Percp cy 5.5 conjugated anti nanog

Flow cytometry analyses were performed on hDPSCs cultured in medium supplemented with C-FBS or NZ-FBS at first passage of culture. Cells were incubated with FITC-conjugated anti-CD90, PerCP-Cy5.5-conjugated anti-CD105, APC-Cy7-conjugated anti-CD45 (all purchased from BD Pharmingen, San Diego, CA), and PE-conjugated anti-CD34 (Miltenyi Biotech, Calderara di Reno, Bologna, Italy) for phenotypic characterization; and anti-Bone sialoprotein (BSP) (Abcam, Cambridge, UK), anti-CFS-conjugated anti-Osteopontin (OPN), PE-conjugated anti-Osteocalcin (OC) (both from R&D Systems, Minneapolis, MN) and PerCP-Cy 5.5-conjugated anti-Nanog (BD Pharmingen, Milan, Italy) to evaluate osteogenic differentiation and mesenchymal stemness. hDPSCs were sorted by CD34 expression. The purity of sorting was 90%. As negative controls, cells were stained with an isotype control antibody.
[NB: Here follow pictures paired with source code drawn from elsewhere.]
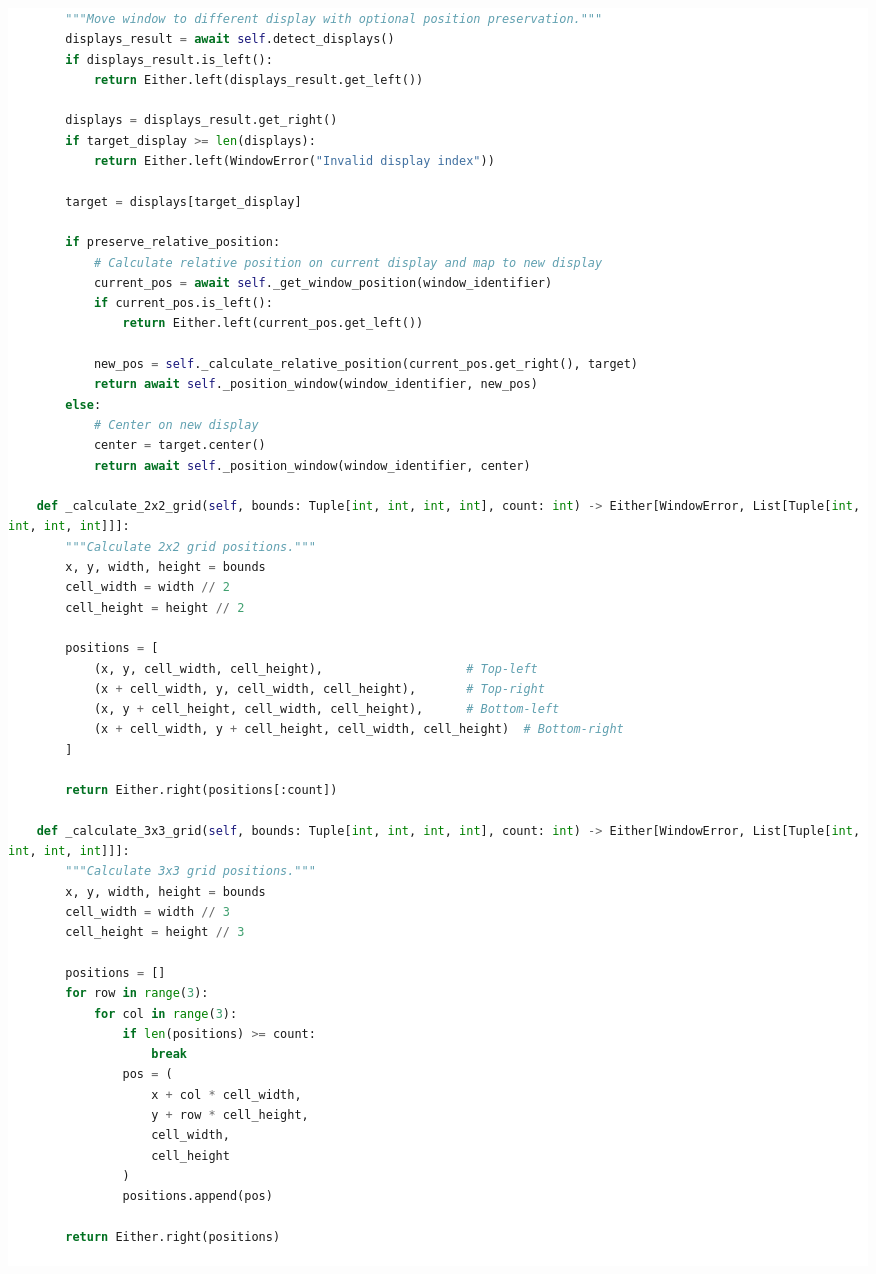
 ```python
        """Move window to different display with optional position preservation."""
        displays_result = await self.detect_displays()
        if displays_result.is_left():
            return Either.left(displays_result.get_left())
        
        displays = displays_result.get_right()
        if target_display >= len(displays):
            return Either.left(WindowError("Invalid display index"))
        
        target = displays[target_display]
        
        if preserve_relative_position:
            # Calculate relative position on current display and map to new display
            current_pos = await self._get_window_position(window_identifier)
            if current_pos.is_left():
                return Either.left(current_pos.get_left())
            
            new_pos = self._calculate_relative_position(current_pos.get_right(), target)
            return await self._position_window(window_identifier, new_pos)
        else:
            # Center on new display
            center = target.center()
            return await self._position_window(window_identifier, center)
    
    def _calculate_2x2_grid(self, bounds: Tuple[int, int, int, int], count: int) -> Either[WindowError, List[Tuple[int, int, int, int]]]:
        """Calculate 2x2 grid positions."""
        x, y, width, height = bounds
        cell_width = width // 2
        cell_height = height // 2
        
        positions = [
            (x, y, cell_width, cell_height),                    # Top-left
            (x + cell_width, y, cell_width, cell_height),       # Top-right
            (x, y + cell_height, cell_width, cell_height),      # Bottom-left
            (x + cell_width, y + cell_height, cell_width, cell_height)  # Bottom-right
        ]
        
        return Either.right(positions[:count])
    
    def _calculate_3x3_grid(self, bounds: Tuple[int, int, int, int], count: int) -> Either[WindowError, List[Tuple[int, int, int, int]]]:
        """Calculate 3x3 grid positions."""
        x, y, width, height = bounds
        cell_width = width // 3
        cell_height = height // 3
        
        positions = []
        for row in range(3):
            for col in range(3):
                if len(positions) >= count:
                    break
                pos = (
                    x + col * cell_width,
                    y + row * cell_height,
                    cell_width,
                    cell_height
                )
                positions.append(pos)
        
        return Either.right(positions)
    
```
After incubation with the antibody, cells were resuspended in PBS and analyzed with a FACS ARIA III (BD Biosciences, San Jose, CA). For intracellular staining of Osteocalcin, Osteopontin and Nanog, cells were processed using Fix & Perm Kit (Invitrogen, Milan, Italy) following the manufacturer's guidelines. All data were analyzed using FCS express version 3 (De Novo Software, Glendale, CA).